I will try out your suggestions tomorrow, right now I'm tired and sick of the circuit after fighting with the oscillation problem the whole day 🙁

Before I start cutting PCB tracks I have a few questions regarding your reconfiguration of the gain:

-does the second stage bring any benefit over a single stage with equivalent gain? Mr. Self's argument for the second (follower) stage was that it has maximum feedback to fight distortion. I figure this is no longer the case if a feedback network is used, so why not just throw out the second op-amp (its in a socket anyway) and let the first one do all the work?

-is there like rule of thumb with minimum gain required to drive a slow output stage like this with an NE5534?

Thanks again for your support.
 
The original configuration, if stable, had the advantage of potentially lower distortion. In that configuration, the stage with all the gain, the first stage, was lightly loaded, e.g. the noninverting input of the second stage, so should behave quite well.

The second stage, in a unity gain config, has max feedback. If stable, it would make for lowest distortion. There is a finesse you can do, where you can tailor the feedback network to leave maximal loopgain in the audio band, and tailor the gain in the ultrasonic region to achieve stability.

After you report on your progress and how the mods went, perhaps I can give you some practical values for the finesse.

If you're trying for high performance, the rules of thumb are typically too broad to maximize performance. It really comes down to feedback theory and the Nyquist stability criterion, and loop gain measurements. Still, there are ways by simulation and lab test that you can iterate in to a pretty optimal solution.

Finally, there's one other potential issue for the original design...at high output swings, you may be driving the second stage's input outside of its rated common mode range, or at least, be causing common mode distortion that negates the benefit of all that feedback.
 
I would eliminate the second NE5534, and the top LM334.

The 100K input bias resistor is too large for the input bias requirements of the NE5543, I would try 27K instead.

I would eliminate the 100Ω resistor on the TIP142.

I would add 10µF+0.1µF on the ±V rails to ground as close to the opamp as possible.

It may be possible to reduce the series 100Ω to around 10Ω, or even eliminate them.

I would add 22µF on the ±V rails for the outputs with the grounds as close as possible to the speaker grounds.

I would use some sort if resistor in series with the input, try around 1K.

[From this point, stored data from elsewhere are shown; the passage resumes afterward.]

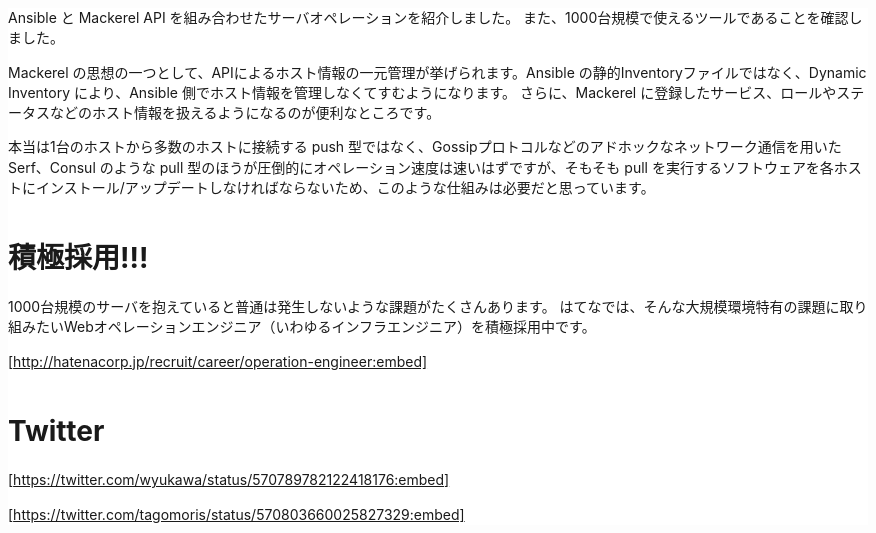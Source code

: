 Ansible と Mackerel API を組み合わせたサーバオペレーションを紹介しました。
また、1000台規模で使えるツールであることを確認しました。

Mackerel の思想の一つとして、APIによるホスト情報の一元管理が挙げられます。Ansible の静的Inventoryファイルではなく、Dynamic Inventory により、Ansible 側でホスト情報を管理しなくてすむようになります。
さらに、Mackerel に登録したサービス、ロールやステータスなどのホスト情報を扱えるようになるのが便利なところです。

本当は1台のホストから多数のホストに接続する push 型ではなく、Gossipプロトコルなどのアドホックなネットワーク通信を用いた Serf、Consul のような pull 型のほうが圧倒的にオペレーション速度は速いはずですが、そもそも pull を実行するソフトウェアを各ホストにインストール/アップデートしなければならないため、このような仕組みは必要だと思っています。

# 積極採用!!!

1000台規模のサーバを抱えていると普通は発生しないような課題がたくさんあります。
はてなでは、そんな大規模環境特有の課題に取り組みたいWebオペレーションエンジニア（いわゆるインフラエンジニア）を積極採用中です。

[http://hatenacorp.jp/recruit/career/operation-engineer:embed]


# Twitter

[https://twitter.com/wyukawa/status/570789782122418176:embed]

[https://twitter.com/tagomoris/status/570803660025827329:embed]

I would add a cap to ground after the input resistor, try values in the range of 100pF~1000pF.

Move the 47Ω resistor into the base of the TIP142, and add one to the TIP147.

Decrease the 47Ω on the output zobel to 4.7Ω, you may also have to increase the cap to 47nF.

You will need a cap in series with R2 (to keep the input bias and DC off-set low), 270µF+0.1µF would give have a 1hz pole.

R1 now goes to speaker out, we may need a cap in the range of 10pF~100pF in parallel (with a resistor of about 2.7K in series with it).

A compensation cap may be needed on the NE5534 compensation pins.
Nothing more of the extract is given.